Each entry is to be given again word for word; images are dropped.

(EXERCISE MATERIALS)

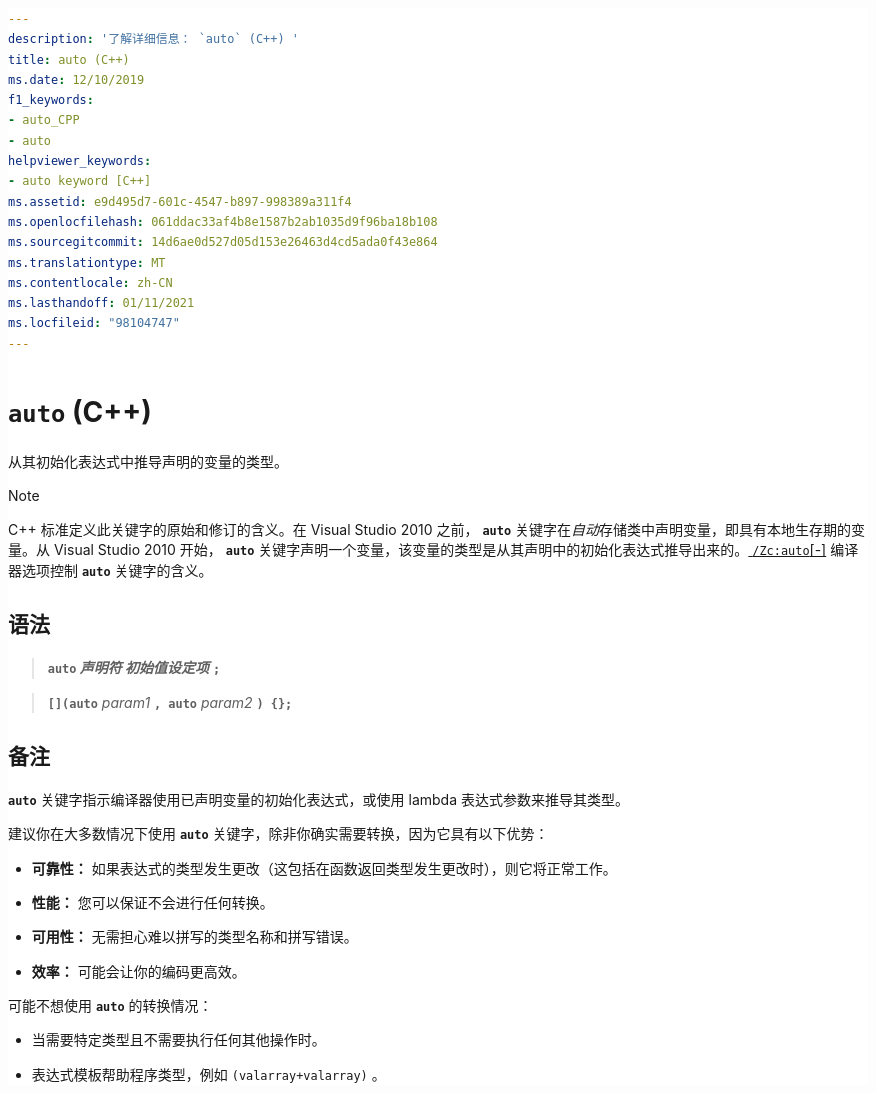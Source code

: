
 ```yaml
---
description: '了解详细信息： `auto` (C++) '
title: auto (C++)
ms.date: 12/10/2019
f1_keywords:
- auto_CPP
- auto
helpviewer_keywords:
- auto keyword [C++]
ms.assetid: e9d495d7-601c-4547-b897-998389a311f4
ms.openlocfilehash: 061ddac33af4b8e1587b2ab1035d9f96ba18b108
ms.sourcegitcommit: 14d6ae0d527d05d153e26463d4cd5ada0f43e864
ms.translationtype: MT
ms.contentlocale: zh-CN
ms.lasthandoff: 01/11/2021
ms.locfileid: "98104747"
---
```

# <a name="auto-c"></a>`auto` (C++)

从其初始化表达式中推导声明的变量的类型。

> [!NOTE]
> C++ 标准定义此关键字的原始和修订的含义。在 Visual Studio 2010 之前， **`auto`** 关键字在*自动*存储类中声明变量，即具有本地生存期的变量。从 Visual Studio 2010 开始， **`auto`** 关键字声明一个变量，该变量的类型是从其声明中的初始化表达式推导出来的。[ `/Zc:auto`&#91;-&#93;](../build/reference/zc-auto-deduce-variable-type.md) 编译器选项控制 **`auto`** 关键字的含义。

## <a name="syntax"></a>语法

> **`auto` ***声明符** 初始值设定项*** **`;`**

> **`[](auto`** *param1* **`, auto`** *param2* **`) {};`**

## <a name="remarks"></a>备注

**`auto`** 关键字指示编译器使用已声明变量的初始化表达式，或使用 lambda 表达式参数来推导其类型。

建议你在大多数情况下使用 **`auto`** 关键字，除非你确实需要转换，因为它具有以下优势：

- **可靠性：** 如果表达式的类型发生更改（这包括在函数返回类型发生更改时），则它将正常工作。

- **性能：** 您可以保证不会进行任何转换。

- **可用性：** 无需担心难以拼写的类型名称和拼写错误。

- **效率：** 可能会让你的编码更高效。

可能不想使用 **`auto`** 的转换情况：

- 当需要特定类型且不需要执行任何其他操作时。

- 表达式模板帮助程序类型，例如 `(valarray+valarray)` 。
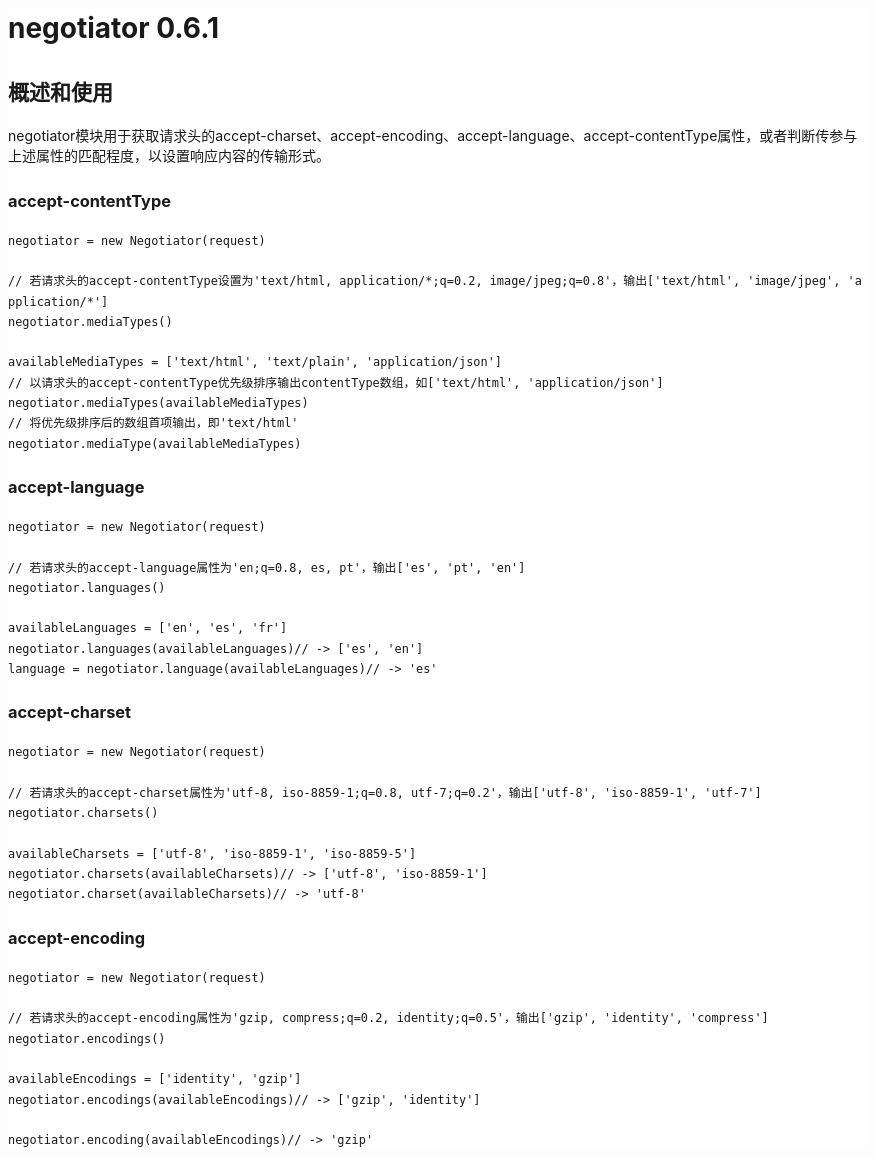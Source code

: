 # negotiator 0.6.1

## 概述和使用

negotiator模块用于获取请求头的accept-charset、accept-encoding、accept-language、accept-contentType属性，或者判断传参与上述属性的匹配程度，以设置响应内容的传输形式。

### accept-contentType

	negotiator = new Negotiator(request)
	
	// 若请求头的accept-contentType设置为'text/html, application/*;q=0.2, image/jpeg;q=0.8'，输出['text/html', 'image/jpeg', 'application/*']
	negotiator.mediaTypes()
	
	availableMediaTypes = ['text/html', 'text/plain', 'application/json']
	// 以请求头的accept-contentType优先级排序输出contentType数组，如['text/html', 'application/json']
	negotiator.mediaTypes(availableMediaTypes)
	// 将优先级排序后的数组首项输出，即'text/html'
	negotiator.mediaType(availableMediaTypes)
	
### accept-language

	negotiator = new Negotiator(request)
	
	// 若请求头的accept-language属性为'en;q=0.8, es, pt'，输出['es', 'pt', 'en']
	negotiator.languages()
	
	availableLanguages = ['en', 'es', 'fr']
	negotiator.languages(availableLanguages)// -> ['es', 'en']
	language = negotiator.language(availableLanguages)// -> 'es'
	
### accept-charset

	negotiator = new Negotiator(request)
	
	// 若请求头的accept-charset属性为'utf-8, iso-8859-1;q=0.8, utf-7;q=0.2'，输出['utf-8', 'iso-8859-1', 'utf-7']
	negotiator.charsets()
	
	availableCharsets = ['utf-8', 'iso-8859-1', 'iso-8859-5']
	negotiator.charsets(availableCharsets)// -> ['utf-8', 'iso-8859-1']
	negotiator.charset(availableCharsets)// -> 'utf-8'
	
### accept-encoding

	negotiator = new Negotiator(request)
	
	// 若请求头的accept-encoding属性为'gzip, compress;q=0.2, identity;q=0.5'，输出['gzip', 'identity', 'compress']
	negotiator.encodings()
	
	availableEncodings = ['identity', 'gzip']
	negotiator.encodings(availableEncodings)// -> ['gzip', 'identity']

	negotiator.encoding(availableEncodings)// -> 'gzip'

(End EXERCISE MATERIALS)

■ RESPONSE TO THIS EXERCISE
Source code

:
 ```yaml
---
description: '了解详细信息： `auto` (C++) '
title: auto (C++)
ms.date: 12/10/2019
f1_keywords:
- auto_CPP
- auto
helpviewer_keywords:
- auto keyword [C++]
ms.assetid: e9d495d7-601c-4547-b897-998389a311f4
ms.openlocfilehash: 061ddac33af4b8e1587b2ab1035d9f96ba18b108
ms.sourcegitcommit: 14d6ae0d527d05d153e26463d4cd5ada0f43e864
ms.translationtype: MT
ms.contentlocale: zh-CN
ms.lasthandoff: 01/11/2021
ms.locfileid: "98104747"
---
```

# <a name="auto-c"></a>`auto` (C++)

从其初始化表达式中推导声明的变量的类型。

> [!NOTE]
> C++ 标准定义此关键字的原始和修订的含义。在 Visual Studio 2010 之前， **`auto`** 关键字在*自动*存储类中声明变量，即具有本地生存期的变量。从 Visual Studio 2010 开始， **`auto`** 关键字声明一个变量，该变量的类型是从其声明中的初始化表达式推导出来的。[ `/Zc:auto`&#91;-&#93;](../build/reference/zc-auto-deduce-variable-type.md) 编译器选项控制 **`auto`** 关键字的含义。

## <a name="syntax"></a>语法

> **`auto` ***声明符** 初始值设定项*** **`;`**

> **`[](auto`** *param1* **`, auto`** *param2* **`) {};`**

## <a name="remarks"></a>备注

**`auto`** 关键字指示编译器使用已声明变量的初始化表达式，或使用 lambda 表达式参数来推导其类型。

建议你在大多数情况下使用 **`auto`** 关键字，除非你确实需要转换，因为它具有以下优势：

- **可靠性：** 如果表达式的类型发生更改（这包括在函数返回类型发生更改时），则它将正常工作。

- **性能：** 您可以保证不会进行任何转换。

- **可用性：** 无需担心难以拼写的类型名称和拼写错误。

- **效率：** 可能会让你的编码更高效。

可能不想使用 **`auto`** 的转换情况：

- 当需要特定类型且不需要执行任何其他操作时。

- 表达式模板帮助程序类型，例如 `(valarray+valarray)` 。
Source code

: # negotiator 0.6.1

## 概述和使用

negotiator模块用于获取请求头的accept-charset、accept-encoding、accept-language、accept-contentType属性，或者判断传参与上述属性的匹配程度，以设置响应内容的传输形式。

### accept-contentType

	negotiator = new Negotiator(request)
	
	// 若请求头的accept-contentType设置为'text/html, application/*;q=0.2, image/jpeg;q=0.8'，输出['text/html', 'image/jpeg', 'application/*']
	negotiator.mediaTypes()
	
	availableMediaTypes = ['text/html', 'text/plain', 'application/json']
	// 以请求头的accept-contentType优先级排序输出contentType数组，如['text/html', 'application/json']
	negotiator.mediaTypes(availableMediaTypes)
	// 将优先级排序后的数组首项输出，即'text/html'
	negotiator.mediaType(availableMediaTypes)
	
### accept-language

	negotiator = new Negotiator(request)
	
	// 若请求头的accept-language属性为'en;q=0.8, es, pt'，输出['es', 'pt', 'en']
	negotiator.languages()
	
	availableLanguages = ['en', 'es', 'fr']
	negotiator.languages(availableLanguages)// -> ['es', 'en']
	language = negotiator.language(availableLanguages)// -> 'es'
	
### accept-charset

	negotiator = new Negotiator(request)
	
	// 若请求头的accept-charset属性为'utf-8, iso-8859-1;q=0.8, utf-7;q=0.2'，输出['utf-8', 'iso-8859-1', 'utf-7']
	negotiator.charsets()
	
	availableCharsets = ['utf-8', 'iso-8859-1', 'iso-8859-5']
	negotiator.charsets(availableCharsets)// -> ['utf-8', 'iso-8859-1']
	negotiator.charset(availableCharsets)// -> 'utf-8'
	
### accept-encoding

	negotiator = new Negotiator(request)
	
	// 若请求头的accept-encoding属性为'gzip, compress;q=0.2, identity;q=0.5'，输出['gzip', 'identity', 'compress']
	negotiator.encodings()
	
	availableEncodings = ['identity', 'gzip']
	negotiator.encodings(availableEncodings)// -> ['gzip', 'identity']

	negotiator.encoding(availableEncodings)// -> 'gzip'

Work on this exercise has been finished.